Wings of fire: Chennai-based Space Kidz India launches AzaadiSAT, involves 750 schoolgirls

Schoolgirls had to remotely build payloads (transport of data across a network) and write codes for the satellite to be launched into space
Students write codes for the payloads
Students write codes for the payloads

It seemed like a flight of fancy a year ago for Tanvi Patel. The tenth grader and a science enthusiast from Shri BS Patel Kanya Vidyalaya in Mahesana, Gujarat, was chosen to be part of an ambitious space plan. Called AzaadiSAT, the project involved 750 girls like her from government schools across India.

They had to remotely build payloads (transport of data across a network) and write codes for the satellite to be launched into space. On February 10, as part of the ISRO’s SSLV-D2 launch, the small, eight-kg CubeSat blasted off into space from the Satish Dhawan Space Centre in Sriharikota, Andhra Pradesh. How does Patel wish to celebrate? 

“I want to hug Srimathy ma’am for making me a Space Star,” she says. Dr Srimathy Kesan is the brain behind the communication satellite. The 49-year-old founder and CEO of Space Kidz India (SKI), a Chennai-based science and space technology incubator, made AzaadiSAT the first STEM project in the world comprising all girls.

Founded in 2011 with the mission to help young minds ‘savour space sciences’, SKI runs three-month modules—from the solar system and galaxy to robotics and drones—for various age groups. So far SKI has trained 3,500 kids in space exploration of whom about 100 are already working with companies that are into robotics and drone startups across India.
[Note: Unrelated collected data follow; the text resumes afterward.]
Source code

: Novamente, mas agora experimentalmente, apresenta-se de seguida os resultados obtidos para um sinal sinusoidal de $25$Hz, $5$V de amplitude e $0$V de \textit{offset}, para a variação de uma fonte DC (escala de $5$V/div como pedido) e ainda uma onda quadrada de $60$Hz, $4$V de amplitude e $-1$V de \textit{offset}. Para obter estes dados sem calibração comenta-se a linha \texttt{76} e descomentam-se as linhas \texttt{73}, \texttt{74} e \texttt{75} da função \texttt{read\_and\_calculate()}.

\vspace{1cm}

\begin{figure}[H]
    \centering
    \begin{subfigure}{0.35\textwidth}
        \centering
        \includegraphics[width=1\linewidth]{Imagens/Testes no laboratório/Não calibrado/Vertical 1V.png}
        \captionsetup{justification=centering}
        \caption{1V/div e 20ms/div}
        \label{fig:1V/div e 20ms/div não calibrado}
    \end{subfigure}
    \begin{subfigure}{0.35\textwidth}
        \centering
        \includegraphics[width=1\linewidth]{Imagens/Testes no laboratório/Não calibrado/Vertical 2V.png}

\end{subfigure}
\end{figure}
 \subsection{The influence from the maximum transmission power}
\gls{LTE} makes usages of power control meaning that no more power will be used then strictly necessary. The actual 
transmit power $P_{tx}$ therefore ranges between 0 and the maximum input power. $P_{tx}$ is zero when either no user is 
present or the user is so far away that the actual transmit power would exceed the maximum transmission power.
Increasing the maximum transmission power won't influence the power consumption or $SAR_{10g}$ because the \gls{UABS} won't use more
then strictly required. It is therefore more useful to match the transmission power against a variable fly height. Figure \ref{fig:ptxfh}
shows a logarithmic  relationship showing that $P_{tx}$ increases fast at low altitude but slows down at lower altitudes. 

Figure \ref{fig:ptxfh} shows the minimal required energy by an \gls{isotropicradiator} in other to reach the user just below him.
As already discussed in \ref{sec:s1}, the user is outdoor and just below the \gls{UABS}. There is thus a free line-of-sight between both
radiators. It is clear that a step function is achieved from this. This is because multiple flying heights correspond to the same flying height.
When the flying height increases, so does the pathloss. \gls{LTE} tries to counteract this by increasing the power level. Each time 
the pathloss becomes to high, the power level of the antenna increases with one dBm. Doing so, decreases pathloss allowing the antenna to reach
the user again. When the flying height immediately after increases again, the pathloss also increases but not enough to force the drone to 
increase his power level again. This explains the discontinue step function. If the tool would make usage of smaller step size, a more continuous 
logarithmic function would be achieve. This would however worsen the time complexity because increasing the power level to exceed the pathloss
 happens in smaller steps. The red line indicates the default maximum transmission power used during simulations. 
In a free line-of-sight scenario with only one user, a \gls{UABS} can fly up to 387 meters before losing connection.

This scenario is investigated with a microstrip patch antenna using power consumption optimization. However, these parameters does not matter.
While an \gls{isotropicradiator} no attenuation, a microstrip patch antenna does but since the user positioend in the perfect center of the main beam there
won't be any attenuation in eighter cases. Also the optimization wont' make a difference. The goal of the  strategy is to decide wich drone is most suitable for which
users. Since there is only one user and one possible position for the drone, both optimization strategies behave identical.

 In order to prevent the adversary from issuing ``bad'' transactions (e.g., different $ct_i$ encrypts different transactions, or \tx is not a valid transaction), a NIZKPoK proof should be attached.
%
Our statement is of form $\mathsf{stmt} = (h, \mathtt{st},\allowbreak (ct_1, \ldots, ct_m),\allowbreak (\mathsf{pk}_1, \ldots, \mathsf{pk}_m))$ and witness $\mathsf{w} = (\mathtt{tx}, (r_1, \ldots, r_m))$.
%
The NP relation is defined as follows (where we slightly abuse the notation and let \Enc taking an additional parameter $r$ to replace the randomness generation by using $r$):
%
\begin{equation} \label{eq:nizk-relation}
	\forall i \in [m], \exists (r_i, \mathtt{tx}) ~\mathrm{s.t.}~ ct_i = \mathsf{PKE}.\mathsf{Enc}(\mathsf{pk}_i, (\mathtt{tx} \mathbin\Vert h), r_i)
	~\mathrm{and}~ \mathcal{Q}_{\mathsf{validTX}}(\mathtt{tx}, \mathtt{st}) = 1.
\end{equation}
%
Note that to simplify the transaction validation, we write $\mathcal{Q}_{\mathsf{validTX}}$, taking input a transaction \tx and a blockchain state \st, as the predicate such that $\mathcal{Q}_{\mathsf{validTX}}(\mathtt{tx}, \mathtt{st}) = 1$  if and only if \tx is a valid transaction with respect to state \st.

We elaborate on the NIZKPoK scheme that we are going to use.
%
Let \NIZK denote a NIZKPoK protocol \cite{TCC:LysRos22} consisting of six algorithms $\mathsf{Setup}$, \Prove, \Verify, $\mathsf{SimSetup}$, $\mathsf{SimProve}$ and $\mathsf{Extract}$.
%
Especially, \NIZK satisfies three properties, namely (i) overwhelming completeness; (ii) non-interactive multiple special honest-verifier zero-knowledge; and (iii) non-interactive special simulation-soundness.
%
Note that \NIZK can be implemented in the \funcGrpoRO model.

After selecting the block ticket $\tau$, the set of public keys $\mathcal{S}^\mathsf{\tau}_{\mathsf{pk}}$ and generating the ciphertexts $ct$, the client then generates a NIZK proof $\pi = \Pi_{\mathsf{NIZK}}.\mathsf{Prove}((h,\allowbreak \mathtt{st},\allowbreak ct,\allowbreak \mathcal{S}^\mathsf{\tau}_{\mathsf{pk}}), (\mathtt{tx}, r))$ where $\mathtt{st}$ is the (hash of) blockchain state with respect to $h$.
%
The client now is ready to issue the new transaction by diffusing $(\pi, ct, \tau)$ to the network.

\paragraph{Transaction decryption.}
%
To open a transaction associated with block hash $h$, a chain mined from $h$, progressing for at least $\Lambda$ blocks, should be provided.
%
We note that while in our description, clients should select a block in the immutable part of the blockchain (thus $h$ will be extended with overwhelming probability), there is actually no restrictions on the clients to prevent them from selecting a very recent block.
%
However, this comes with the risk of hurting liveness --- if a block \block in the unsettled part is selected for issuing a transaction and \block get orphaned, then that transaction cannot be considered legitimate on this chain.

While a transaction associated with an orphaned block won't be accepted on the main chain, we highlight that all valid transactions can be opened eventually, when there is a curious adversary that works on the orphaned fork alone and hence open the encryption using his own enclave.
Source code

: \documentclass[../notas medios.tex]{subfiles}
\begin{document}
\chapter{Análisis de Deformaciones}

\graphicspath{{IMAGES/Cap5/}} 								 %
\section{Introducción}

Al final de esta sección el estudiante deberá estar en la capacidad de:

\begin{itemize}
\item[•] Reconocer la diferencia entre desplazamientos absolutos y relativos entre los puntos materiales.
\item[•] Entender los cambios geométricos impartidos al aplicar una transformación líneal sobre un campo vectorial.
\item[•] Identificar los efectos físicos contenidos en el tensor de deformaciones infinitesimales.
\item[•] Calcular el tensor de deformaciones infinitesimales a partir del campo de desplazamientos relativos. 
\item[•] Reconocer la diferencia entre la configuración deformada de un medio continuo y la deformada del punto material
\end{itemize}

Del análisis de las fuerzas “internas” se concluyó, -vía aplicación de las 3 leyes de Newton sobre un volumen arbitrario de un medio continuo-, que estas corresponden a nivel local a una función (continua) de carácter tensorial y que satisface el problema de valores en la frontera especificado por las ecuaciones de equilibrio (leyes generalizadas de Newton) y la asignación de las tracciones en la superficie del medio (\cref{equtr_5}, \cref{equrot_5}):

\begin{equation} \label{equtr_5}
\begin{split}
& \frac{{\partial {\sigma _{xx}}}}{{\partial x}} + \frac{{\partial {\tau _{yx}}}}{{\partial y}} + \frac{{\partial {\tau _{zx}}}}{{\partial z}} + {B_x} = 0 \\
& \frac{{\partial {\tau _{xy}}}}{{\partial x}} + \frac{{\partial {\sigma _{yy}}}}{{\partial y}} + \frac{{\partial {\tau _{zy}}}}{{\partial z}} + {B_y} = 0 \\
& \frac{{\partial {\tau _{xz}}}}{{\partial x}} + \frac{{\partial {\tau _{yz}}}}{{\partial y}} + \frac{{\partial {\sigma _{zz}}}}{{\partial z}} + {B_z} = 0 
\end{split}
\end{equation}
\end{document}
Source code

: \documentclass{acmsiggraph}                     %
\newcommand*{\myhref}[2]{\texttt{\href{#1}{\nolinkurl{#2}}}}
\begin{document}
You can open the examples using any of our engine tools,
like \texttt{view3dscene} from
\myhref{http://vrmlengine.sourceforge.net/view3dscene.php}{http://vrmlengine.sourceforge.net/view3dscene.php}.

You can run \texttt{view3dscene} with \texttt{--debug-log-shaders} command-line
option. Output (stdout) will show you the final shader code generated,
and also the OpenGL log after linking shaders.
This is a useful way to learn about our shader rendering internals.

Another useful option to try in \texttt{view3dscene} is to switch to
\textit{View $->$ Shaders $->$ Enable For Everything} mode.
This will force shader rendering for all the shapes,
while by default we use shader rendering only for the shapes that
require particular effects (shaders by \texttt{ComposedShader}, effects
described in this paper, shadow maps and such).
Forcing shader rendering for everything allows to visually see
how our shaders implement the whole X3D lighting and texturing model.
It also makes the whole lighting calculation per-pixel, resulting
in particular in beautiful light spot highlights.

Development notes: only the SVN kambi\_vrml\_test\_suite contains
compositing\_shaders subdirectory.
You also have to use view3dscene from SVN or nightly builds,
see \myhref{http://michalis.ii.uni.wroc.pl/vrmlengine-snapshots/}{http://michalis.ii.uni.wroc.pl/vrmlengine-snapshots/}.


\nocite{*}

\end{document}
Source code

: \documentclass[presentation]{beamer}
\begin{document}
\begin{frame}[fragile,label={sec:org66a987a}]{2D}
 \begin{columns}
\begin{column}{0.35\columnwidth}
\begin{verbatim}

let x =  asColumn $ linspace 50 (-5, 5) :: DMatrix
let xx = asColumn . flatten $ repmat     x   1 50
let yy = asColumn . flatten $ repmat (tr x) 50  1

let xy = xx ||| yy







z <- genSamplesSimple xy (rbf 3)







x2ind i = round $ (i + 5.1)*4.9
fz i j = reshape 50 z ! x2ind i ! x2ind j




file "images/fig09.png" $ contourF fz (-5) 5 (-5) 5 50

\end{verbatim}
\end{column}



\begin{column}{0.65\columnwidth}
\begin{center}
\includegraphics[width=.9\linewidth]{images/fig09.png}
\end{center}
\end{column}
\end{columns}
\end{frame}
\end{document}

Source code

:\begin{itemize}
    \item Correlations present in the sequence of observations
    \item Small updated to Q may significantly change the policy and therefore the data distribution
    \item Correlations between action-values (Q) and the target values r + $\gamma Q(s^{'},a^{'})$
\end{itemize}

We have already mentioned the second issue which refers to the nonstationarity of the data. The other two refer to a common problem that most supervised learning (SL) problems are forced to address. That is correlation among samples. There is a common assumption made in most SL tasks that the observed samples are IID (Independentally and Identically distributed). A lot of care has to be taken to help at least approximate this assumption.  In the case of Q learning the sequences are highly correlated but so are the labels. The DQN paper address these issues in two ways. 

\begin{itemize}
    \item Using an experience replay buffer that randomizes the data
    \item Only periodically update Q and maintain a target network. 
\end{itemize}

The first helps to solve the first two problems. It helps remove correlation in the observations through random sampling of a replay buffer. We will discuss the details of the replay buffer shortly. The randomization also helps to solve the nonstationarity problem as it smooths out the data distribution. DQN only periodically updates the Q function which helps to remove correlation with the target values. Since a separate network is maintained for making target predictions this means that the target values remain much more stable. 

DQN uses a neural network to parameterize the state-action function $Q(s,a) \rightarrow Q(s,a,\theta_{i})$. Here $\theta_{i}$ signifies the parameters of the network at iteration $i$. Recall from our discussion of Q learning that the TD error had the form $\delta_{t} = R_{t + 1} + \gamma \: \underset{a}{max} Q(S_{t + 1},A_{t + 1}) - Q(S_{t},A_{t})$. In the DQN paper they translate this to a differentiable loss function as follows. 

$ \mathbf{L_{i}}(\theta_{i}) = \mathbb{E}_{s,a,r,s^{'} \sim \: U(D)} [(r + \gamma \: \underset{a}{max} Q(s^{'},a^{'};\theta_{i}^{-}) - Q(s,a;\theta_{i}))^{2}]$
Incidentally, Kesan herself is neither a space scientist nor an aeronautical engineer. “In school, 
I was an NCC cadet and was chosen as a paratrooper. Paratrooping put me in the sky and the space bug bit me,” she recalls.

The tipping point came in 2009 when her friend mentioned a global conference being held in Miami. “I had to be there,” she says. It was in Florida that she got an opportunity to interact with NASA representatives who had set up a kiosk to talk about their programmes. NASA had several initiatives for young school students and that same year, she managed to fly a batch of 108 students to the US to give them a taste of space.

Since then, Kesan has taken around 3,500 youngsters to various space workshops. In 2013, SKI started the Young Scientist India programme to identify high school students who could be mentored to become space scientists. Kesan herself was part of the one-day astronaut programme in Florida in December 2022 where she was handpicked to join celebrity NASA astronaut Charlie Duke, becoming the first Indian woman to experience zero gravity.

How did a commerce student become a space ninja? “Reading NASA news, attending workshops/seminars at the US space agency, taking copious notes and googling like crazy about anything related to satellites,” she says with a twinkle in her eyes. 

In 2022, Kesan pitched the idea to include 750 girls from government schools to build an indigenous satellite to Prime Minister Narendra Modi during a Zoom call where some space startups were meeting. “The PM instructed the government officials to offer me all help needed,” she says.

ISRO gave them technical support and other incidental expenses for the programmes were sanctioned by Hexaware Technologies, a Mumbai-based IT services company. Anna University, Chennai, gave them the space to build the satellite. The students were picked based on their enthusiasm to learn fast. The space lover wants to take kids to the moon in the next five years. Audacity is, indeed, Kesan’s first name.